S’en sortira-t-il ? Dans Le jour où Dieu est parti en voyage, le spectateur est soumis à ce suspense -Jacqueline va-t-elle survivre ? - alors que, de toute façon, ce suspense n’a pas lieu d’être, puisque la majorité des Tutsis, au Rwanda, a bel et bien été exterminée en avril 1994 ?
Le film, dit le dossier de presse, « s’inspire d’une histoire vraie ». Mais non… La seule histoire vraie, dans ce scénario, c’est celle de ces coopérants belges désespérés de partir en abandonnant leur employée. L’histoire de cette dernière, elle, n’est ni vraie ni réelle (même si elle est évidemment réaliste).
Car seuls les rescapés peuvent témoigner de la réalité de leur survie ; or, précise le réalisateur, les anciens employeurs de Jacqueline n’ont jamais pu retrouver sa trace après le génocide. Son histoire est donc imaginée, elle est scénario de cinéma.
Or, comment faire de la fiction avec une histoire dont on ne sait rien, quand de vrais témoins de parcours similaires existent encore ? Comment savoir si, comme dans ces scènes où Jacqueline perd la raison, cette victime est restée aussi belle qu’elle l’apparaît sous le regard de Philippe Van Leeuw, quand tant de rescapés confient ne s’être plus sentis physiquement humains, dans leur survie ?
C’est là qu’une certaine gêne peut s’instaurer chez le spectateur, même si cette représentation esthétique du personnage est tout à l’honneur du réalisateur qui, en profonde empathie avec lui, n’a pas pu l’avilir par l’image…
Pourtant, quand il arrive que Le Jour où Dieu est parti en voyage refuse de « donner à voir », il propose certaines scènes très fortes.

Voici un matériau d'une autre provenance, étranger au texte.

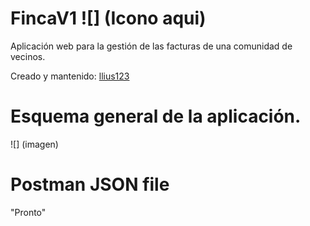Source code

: FincaV1 ![] (Icono aqui)
=============

Aplicación web para la gestión de las facturas de una comunidad de vecinos.

Creado y mantenido:
[llius123](https://github.com/llius123)

Esquema general de la aplicación.
=============

![] (imagen)

Postman JSON file
=============
"Pronto"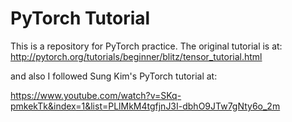 # PyTorch Tutorial

This is a repository for PyTorch practice. The original tutorial is at:
<http://pytorch.org/tutorials/beginner/blitz/tensor_tutorial.html>

and also I followed Sung Kim's PyTorch tutorial at:

<https://www.youtube.com/watch?v=SKq-pmkekTk&index=1&list=PLlMkM4tgfjnJ3I-dbhO9JTw7gNty6o_2m>
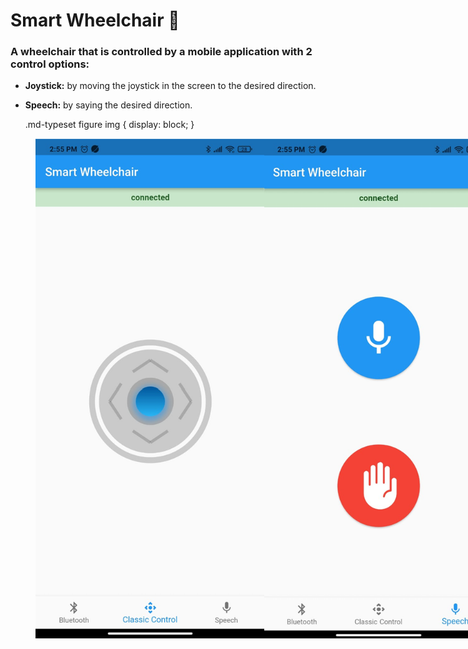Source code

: # Smart Wheelchair :manual_wheelchair:

### A wheelchair that is controlled by a mobile application with 2 control options:

- **Joystick:** by moving the joystick in the screen to the desired direction.
- **Speech:** by saying the desired direction.

  .md-typeset figure img {
    display: block;
}
  
<figure class="half" style="display:flex" float="left">
    <img style="width:400px" height="800" src="https://github.com/Alyaa242/Smart_Wheelchair/blob/main/pics/Joystick.png">
    <img style="width:400px" height="800" src="https://github.com/Alyaa242/Smart_Wheelchair/blob/main/pics/Sound.png">
</figure>
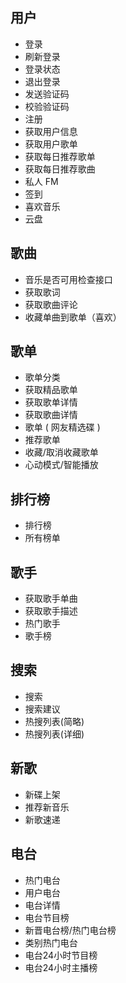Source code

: ## 用户

* 登录
* 刷新登录
* 登录状态
* 退出登录
* 发送验证码
* 校验验证码
* 注册
* 获取用户信息
* 获取用户歌单
* 获取每日推荐歌单
* 获取每日推荐歌曲
* 私人 FM
* 签到
* 喜欢音乐
* 云盘

## 歌曲

* 音乐是否可用检查接口
* 获取歌词
* 获取歌曲评论
* 收藏单曲到歌单（喜欢）

## 歌单

* 歌单分类
* 获取精品歌单
* 获取歌单详情
* 获取歌曲详情
* 歌单 ( 网友精选碟 )
* 推荐歌单
* 收藏/取消收藏歌单
* 心动模式/智能播放

## 排行榜

* 排行榜
* 所有榜单

## 歌手

* 获取歌手单曲
* 获取歌手描述
* 热门歌手
* 歌手榜

## 搜索

* 搜索
* 搜索建议
* 热搜列表(简略)
* 热搜列表(详细)

## 新歌

* 新碟上架
* 推荐新音乐
* 新歌速递

## 电台

* 热门电台
* 用户电台
* 电台详情
* 电台节目榜
* 新晋电台榜/热门电台榜
* 类别热门电台
* 电台24小时节目榜
* 电台24小时主播榜
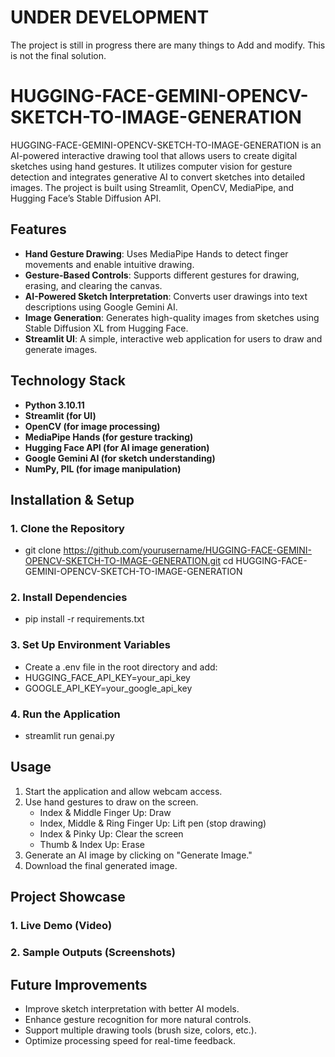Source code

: # UNDER DEVELOPMENT

The project is still in progress there are many things to Add and modify.
This is not the final solution.

# HUGGING-FACE-GEMINI-OPENCV-SKETCH-TO-IMAGE-GENERATION

HUGGING-FACE-GEMINI-OPENCV-SKETCH-TO-IMAGE-GENERATION is an AI-powered interactive drawing tool that allows users to create digital sketches using hand gestures. It utilizes computer vision for gesture detection and integrates generative AI to convert sketches into detailed images. The project is built using Streamlit, OpenCV, MediaPipe, and Hugging Face’s Stable Diffusion API.

## Features

- **Hand Gesture Drawing**: Uses MediaPipe Hands to detect finger movements and enable intuitive drawing.
- **Gesture-Based Controls**: Supports different gestures for drawing, erasing, and clearing the canvas.
- **AI-Powered Sketch Interpretation**:  Converts user drawings into text descriptions using Google Gemini AI.
- **Image Generation**: Generates high-quality images from sketches using Stable Diffusion XL from Hugging Face.
- **Streamlit UI**: A simple, interactive web application for users to draw and generate images.

## Technology Stack

- **Python 3.10.11**     
- **Streamlit (for UI)**
- **OpenCV (for image processing)**
- **MediaPipe Hands (for gesture tracking)**
- **Hugging Face API (for AI image generation)**
- **Google Gemini AI (for sketch understanding)**
- **NumPy, PIL (for image manipulation)**

## Installation & Setup
### 1. Clone the Repository
- git clone https://github.com/yourusername/HUGGING-FACE-GEMINI-OPENCV-SKETCH-TO-IMAGE-GENERATION.git cd HUGGING-FACE-GEMINI-OPENCV-SKETCH-TO-IMAGE-GENERATION
### 2. Install Dependencies
- pip install -r requirements.txt
### 3. Set Up Environment Variables
- Create a .env file in the root directory and add:
- HUGGING_FACE_API_KEY=your_api_key
- GOOGLE_API_KEY=your_google_api_key
### 4. Run the Application
- streamlit run genai.py

## Usage
1. Start the application and allow webcam access.
2. Use hand gestures to draw on the screen.
   - Index & Middle Finger Up: Draw
   - Index, Middle & Ring Finger Up: Lift pen (stop drawing)
   - Index & Pinky Up: Clear the screen
   - Thumb & Index Up: Erase
3. Generate an AI image by clicking on "Generate Image."
4. Download the final generated image.

## Project Showcase
### 1. Live Demo (Video)


### 2. Sample Outputs (Screenshots)



## Future Improvements
- Improve sketch interpretation with better AI models.
- Enhance gesture recognition for more natural controls.
- Support multiple drawing tools (brush size, colors, etc.).
- Optimize processing speed for real-time feedback.
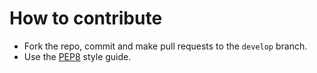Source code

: # How to contribute

* Fork the repo, commit and make pull requests to the `develop` branch.
* Use the [PEP8](https://www.python.org/dev/peps/pep-0008) style guide.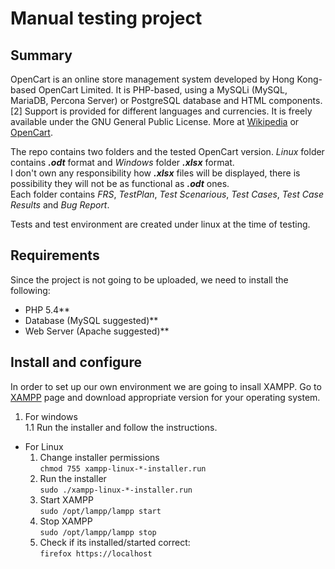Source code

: # Manual testing project 


## Summary
OpenCart is an online store management system developed by Hong Kong-based OpenCart Limited. It is PHP-based, using a MySQLi (MySQL, MariaDB, Percona Server) or PostgreSQL database and HTML components.[2] Support is provided for different languages and currencies. It is freely available under the GNU General Public License. More at [Wikipedia](https://en.wikipedia.org/wiki/OpenCart) or [OpenCart](https://www.opencart.com/).

The repo contains two folders and the tested OpenCart version. _Linux_ folder contains ***.odt*** format and _Windows_ folder ***.xlsx*** format.<br>
I don't own any responsibility how ***.xlsx*** files will be  displayed, there is possibility they will not be as functional as ***.odt*** ones.<br>
Each folder contains _FRS_, _TestPlan_, _Test Scenarious_, _Test Cases_, _Test Case Results_ and _Bug Report_.<br>

Tests and test environment are created under linux at the time of testing.


## Requirements
Since the project is not going to be uploaded, we need to install the following:<br>
* PHP 5.4**<br>
* Database (MySQL suggested)**<br>
* Web Server (Apache suggested)**<br>


## Install and configure

In order to set up our own environment we are going to insall XAMPP. Go to [XAMPP](https://www.apachefriends.org) page and download appropriate version for your operating system.
1. For windows<br>
  1.1 Run the installer and follow the instructions.

- For Linux<br>
  1. Change installer permissions<br>
    `chmod 755 xampp-linux-*-installer.run`<br>
  2. Run the installer<br>
    `sudo ./xampp-linux-*-installer.run`<br>
  3. Start XAMPP<br>
    `sudo /opt/lampp/lampp start`<br>
  4. Stop XAMPP<br>
    `sudo /opt/lampp/lampp stop`<br>
  5. Check if its installed/started correct:<br>
    `firefox https://localhost`<br>
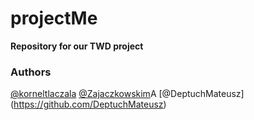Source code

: # projectMe

**Repository for our TWD project**

### Authors
[@korneltlaczala](https://github.com/korneltlaczala) [@Zajaczkowskim](https://github.com/Zajaczkowskim)A [@DeptuchMateusz] (https://github.com/DeptuchMateusz)
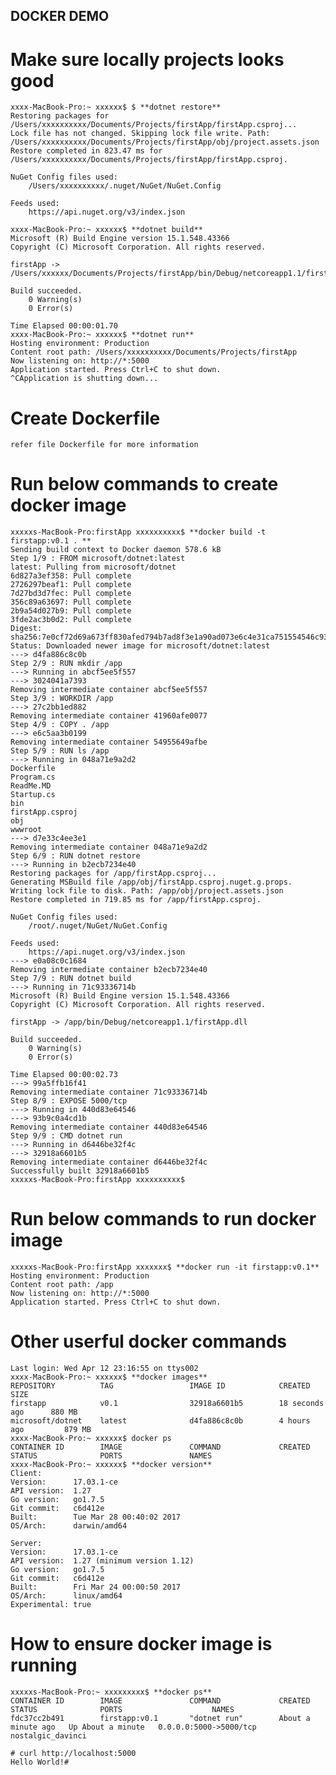 ## DOCKER DEMO

# Make sure locally projects looks good

    xxxx-MacBook-Pro:~ xxxxxx$ $ **dotnet restore**
    Restoring packages for /Users/xxxxxxxxxx/Documents/Projects/firstApp/firstApp.csproj...
    Lock file has not changed. Skipping lock file write. Path: /Users/xxxxxxxxxx/Documents/Projects/firstApp/obj/project.assets.json
    Restore completed in 823.47 ms for /Users/xxxxxxxxxx/Documents/Projects/firstApp/firstApp.csproj.
    
    NuGet Config files used:
        /Users/xxxxxxxxxx/.nuget/NuGet/NuGet.Config
    
    Feeds used:
        https://api.nuget.org/v3/index.json

    xxxx-MacBook-Pro:~ xxxxxx$ **dotnet build**
    Microsoft (R) Build Engine version 15.1.548.43366
    Copyright (C) Microsoft Corporation. All rights reserved.

    firstApp -> /Users/xxxxxx/Documents/Projects/firstApp/bin/Debug/netcoreapp1.1/firstApp.dll

    Build succeeded.
        0 Warning(s)
        0 Error(s)

    Time Elapsed 00:00:01.70
    xxxx-MacBook-Pro:~ xxxxxx$ **dotnet run**
    Hosting environment: Production
    Content root path: /Users/xxxxxxxxxx/Documents/Projects/firstApp
    Now listening on: http://*:5000
    Application started. Press Ctrl+C to shut down.
    ^CApplication is shutting down...

# Create Dockerfile

    refer file Dockerfile for more information

# Run below commands to create docker image

    xxxxxs-MacBook-Pro:firstApp xxxxxxxxxx$ **docker build -t firstapp:v0.1 . **
    Sending build context to Docker daemon 578.6 kB
    Step 1/9 : FROM microsoft/dotnet:latest
    latest: Pulling from microsoft/dotnet
    6d827a3ef358: Pull complete 
    2726297beaf1: Pull complete 
    7d27bd3d7fec: Pull complete 
    356c89a63697: Pull complete 
    2b9a54d027b9: Pull complete 
    3fde2ac3b0d2: Pull complete 
    Digest: sha256:7e0cf72d69a673ff830afed794b7ad8f3e1a90ad073e6c4e31ca751554546c93
    Status: Downloaded newer image for microsoft/dotnet:latest
    ---> d4fa886c8c0b
    Step 2/9 : RUN mkdir /app
    ---> Running in abcf5ee5f557
    ---> 3024041a7393
    Removing intermediate container abcf5ee5f557
    Step 3/9 : WORKDIR /app
    ---> 27c2bb1ed882
    Removing intermediate container 41960afe0077
    Step 4/9 : COPY . /app
    ---> e6c5aa3b0199
    Removing intermediate container 54955649afbe
    Step 5/9 : RUN ls /app
    ---> Running in 048a71e9a2d2
    Dockerfile
    Program.cs
    ReadMe.MD
    Startup.cs
    bin
    firstApp.csproj
    obj
    wwwroot
    ---> d7e33c4ee3e1
    Removing intermediate container 048a71e9a2d2
    Step 6/9 : RUN dotnet restore
    ---> Running in b2ecb7234e40
    Restoring packages for /app/firstApp.csproj...
    Generating MSBuild file /app/obj/firstApp.csproj.nuget.g.props.
    Writing lock file to disk. Path: /app/obj/project.assets.json
    Restore completed in 719.85 ms for /app/firstApp.csproj.
    
    NuGet Config files used:
        /root/.nuget/NuGet/NuGet.Config
    
    Feeds used:
        https://api.nuget.org/v3/index.json
    ---> e0a08c0c1684
    Removing intermediate container b2ecb7234e40
    Step 7/9 : RUN dotnet build
    ---> Running in 71c93336714b
    Microsoft (R) Build Engine version 15.1.548.43366
    Copyright (C) Microsoft Corporation. All rights reserved.

    firstApp -> /app/bin/Debug/netcoreapp1.1/firstApp.dll

    Build succeeded.
        0 Warning(s)
        0 Error(s)

    Time Elapsed 00:00:02.73
    ---> 99a5ffb16f41
    Removing intermediate container 71c93336714b
    Step 8/9 : EXPOSE 5000/tcp
    ---> Running in 440d83e64546
    ---> 93b9c0a4cd1b
    Removing intermediate container 440d83e64546
    Step 9/9 : CMD dotnet run
    ---> Running in d6446be32f4c
    ---> 32918a6601b5
    Removing intermediate container d6446be32f4c
    Successfully built 32918a6601b5
    xxxxxs-MacBook-Pro:firstApp xxxxxxxxxx$ 

# Run below commands to run docker image

    xxxxxs-MacBook-Pro:firstApp xxxxxxx$ **docker run -it firstapp:v0.1**
    Hosting environment: Production
    Content root path: /app
    Now listening on: http://*:5000
    Application started. Press Ctrl+C to shut down.

# Other userful docker commands

    Last login: Wed Apr 12 23:16:55 on ttys002
    xxxx-MacBook-Pro:~ xxxxxx$ **docker images**
    REPOSITORY          TAG                 IMAGE ID            CREATED             SIZE
    firstapp            v0.1                32918a6601b5        18 seconds ago      880 MB
    microsoft/dotnet    latest              d4fa886c8c0b        4 hours ago         879 MB
    xxxx-MacBook-Pro:~ xxxxxx$ docker ps
    CONTAINER ID        IMAGE               COMMAND             CREATED             STATUS              PORTS               NAMES
    xxxx-MacBook-Pro:~ xxxxxx$ **docker version**
    Client:
    Version:      17.03.1-ce
    API version:  1.27
    Go version:   go1.7.5
    Git commit:   c6d412e
    Built:        Tue Mar 28 00:40:02 2017
    OS/Arch:      darwin/amd64

    Server:
    Version:      17.03.1-ce
    API version:  1.27 (minimum version 1.12)
    Go version:   go1.7.5
    Git commit:   c6d412e
    Built:        Fri Mar 24 00:00:50 2017
    OS/Arch:      linux/amd64
    Experimental: true

# How to ensure docker image is running
    xxxxxs-MacBook-Pro:~ xxxxxxxxx$ **docker ps**
    CONTAINER ID        IMAGE               COMMAND             CREATED              STATUS              PORTS                    NAMES
    fdc37cc2b491        firstapp:v0.1       "dotnet run"        About a minute ago   Up About a minute   0.0.0.0:5000->5000/tcp   nostalgic_davinci

    # curl http://localhost:5000
    Hello World!#
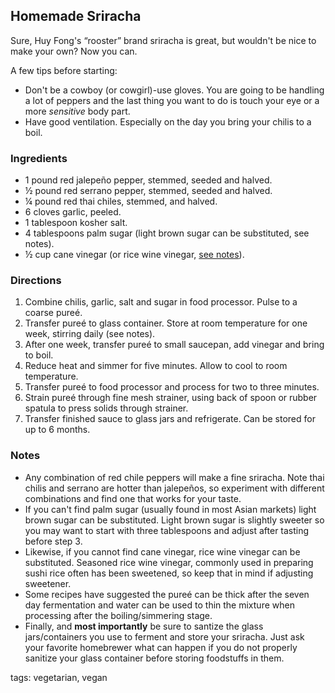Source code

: ## Homemade Sriracha

Sure, Huy Fong's “rooster” brand sriracha is great, but wouldn't be nice to make your own? Now you can.

A few tips before starting:

* Don't be a cowboy (or cowgirl)-use gloves. You are going to be handling a lot of peppers and the last thing you want to do is touch your eye or a more _sensitive_ body part.
* Have good ventilation. Especially on the day you bring your chilis to a boil.


### Ingredients

* 1 pound red jalepeño pepper, stemmed, seeded and halved.
* ½ pound red serrano  pepper, stemmed, seeded and halved.
* ¼ pound red thai chiles, stemmed, and halved.
* 6 cloves garlic, peeled.
* 1 tablespoon kosher salt.
* 4 tablespoons palm sugar (light brown sugar can be substituted, see notes).
* ½ cup cane vinegar (or rice wine vinegar, [see notes](https://github.com/sinker/tacofancy/blob/master/seasonings/homemade_sriracha.md#notes)).

### Directions

1. Combine chilis, garlic, salt and sugar in food processor. Pulse to a coarse pureé.
2. Transfer pureé to glass container. Store at room temperature for one week, stirring daily (see notes).
3. After one week, transfer pureé to small saucepan, add vinegar and bring to boil.
4. Reduce heat and simmer for five minutes. Allow to cool to room temperature.
5. Transfer pureé to food processor and process for two to three minutes.
6. Strain pureé through fine mesh strainer, using back of spoon or rubber spatula to press solids through strainer.
7. Transfer finished sauce to glass jars and refrigerate. Can be stored for up to 6 months.

### Notes

* Any combination of red chile peppers will make a fine sriracha. Note thai chilis and serrano are hotter than jalepeños, so experiment with different combinations and find one that works for your taste.
* If you can't find palm sugar (usually found in most Asian markets) light brown sugar can be substituted. Light brown sugar is slightly sweeter so you may want to start with three tablespoons and adjust after tasting before step 3.
* Likewise, if you cannot find cane vinegar, rice wine vinegar can be substituted. Seasoned rice wine vinegar, commonly used in preparing sushi rice often has been sweetened, so keep that in mind if adjusting sweetener.
* Some recipes have suggested the pureé can be thick after the seven day fermentation and water can be used to thin the mixture when processing after the boiling/simmering stage.
* Finally, and **most importantly** be sure to santize the glass jars/containers you use to ferment and store your sriracha. Just ask your favorite homebrewer what can happen if you do not properly sanitize your glass container before storing foodstuffs in them.

tags: vegetarian, vegan
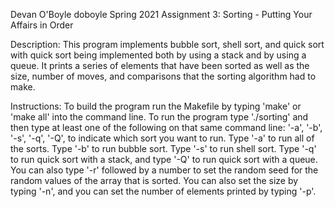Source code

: Devan O'Boyle
doboyle
Spring 2021
Assignment 3: Sorting - Putting Your Affairs in Order

Description: This program implements bubble sort, shell sort, and quick sort with quick sort being
implemented both by using a stack and by using a queue. It prints a series of elements that have been
sorted as well as the size, number of moves, and comparisons that the sorting algorithm had to make.

Instructions: To build the program run the Makefile by typing 'make' or 'make all' into the command line.
To run the program type './sorting' and then type at least one of the following on that same command line:
'-a', '-b', '-s', '-q', '-Q', to indicate which sort you want to run. Type '-a' to run all of the sorts.
Type '-b' to run bubble sort. Type '-s' to run shell sort. Type '-q' to run quick sort with a stack, and
type '-Q' to run quick sort with a queue. You can also type '-r' followed by a number to set the random seed
for the random values of the array that is sorted. You can also set the size by typing '-n', and you can set
the number of elements printed by typing '-p'.
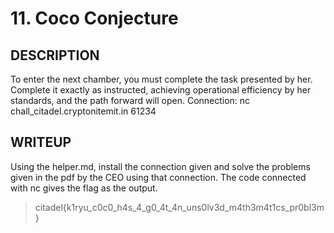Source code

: # 11. Coco Conjecture

  ## DESCRIPTION
  To enter the next chamber, you must complete the task presented by her. Complete it exactly as instructed, achieving operational efficiency by her standards, and the path forward will open.
  Connection: nc chall_citadel.cryptonitemit.in 61234

  ## WRITEUP
  Using the helper.md, install the connection given and solve the problems given in the pdf by the CEO using that connection. The code connected with nc gives the flag as the output.
 >citadel{k1ryu_c0c0_h4s_4_g0_4t_4n_uns0lv3d_m4th3m4t1cs_pr0bl3m}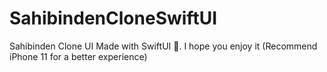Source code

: # SahibindenCloneSwiftUI
Sahibinden Clone UI Made with SwiftUI 🤘. I hope you enjoy it (Recommend iPhone 11 for a better experience)
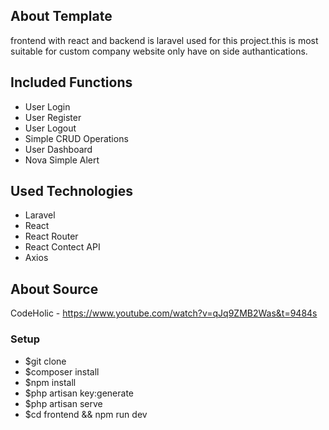 ## About Template

frontend with react and backend is laravel used for this project.this is most suitable for custom company website only have on side authantications.

## Included Functions
- User Login
- User Register
- User Logout
- Simple CRUD Operations
- User Dashboard
- Nova Simple Alert

## Used Technologies

- Laravel
- React 
- React Router
- React Contect API
- Axios

## About Source

CodeHolic - https://www.youtube.com/watch?v=qJq9ZMB2Was&t=9484s

### Setup

- $git clone
- $composer install
- $npm install
- $php artisan key:generate
- $php artisan serve
- $cd frontend && npm run dev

Confirmant ainsi un principe déjà vérifié au cinéma (entre autres par Rossellini dans « Rome Ville ouverte ») : On ne filme jamais mieux l’horreur qu’en hors-champ.
Comme lorsque Jacqueline est cachée dans un faux plafond ou terrée dans la forêt et qu’elle entend le génocide (sifflets, coups, cris de haine ou d’excitation durant les pillages, battues dans la forêt). Le spectateur ne voit pas les génocidaires mais ils sont là, partout, dans le hors champ.
Et les entendre, ce n’est pas être dans la fiction du génocide, au sens d’en imaginer quelque chose, de « s’en faire un film ». C’est être dans ce qui fait l’essence d’un génocide : l’irréprésentable.
Munyurangabo, fiction d’une grande intensité (tournée en kinyarwanda) de Lee Isaac Chung, tient aussi ce beau pari cinématographique : filmer sans montrer.
L’amitié entre deux adolescents de Kigali, l’un hutu, l’autre tutsi, qui se fissure au cours du film, nous plonge directement dans l’après-génocide, mais aucun spectateur ne se méprend : on est sans cesse dans le génocide.
Il est là, dans tout lieu (la maison des parents hutus, leur champ), chez tout protagoniste (leurs regards, leurs silences, leurs confidences, leurs poèmes). Mais l’image ne le montre pas, c’est dans le hors champ, hors du cadre que tout se joue. C’est tragique, et cinématographiquement magnifique.
Hors du cadre, le génocide des Tutsis au Rwanda devient moins « irreprésentable »… Pourtant, cette impossibilité à filmer cette tragédie, en écho à l’impossibilité de filmer la Shoah, doit-elle empêcher de continuer des films sur le sujet ?
De Spielberg à Lanzmann, des tentatives toujours vouées à l’échec ?
Peut-être faut-il juste admettre que cela restera une tentative désespérée, puisqu’un génocide relève de l’inouï. Steven Spielberg déclarait dans Le Monde en 1998, après que Claude Lanzman a incriminé son film La Liste de Schindler, sorti cinq ans plus tôt :
« Aucun film, et j’inclus La Liste de Schindler dans le lot, aucun documentaire, même Shoah de Claude Lanzmann, ne peut décemment rendre compte de ce que le monde juif en Europe a enduré, et de ce à quoi il a survécu. Mon sentiment est qu’il me fallait en parler, tout au moins essayer. D’une certaine manière, j’ai échoué, comme Claude Lanzmann, comme Primo Levi, comme Elie Wiesel ».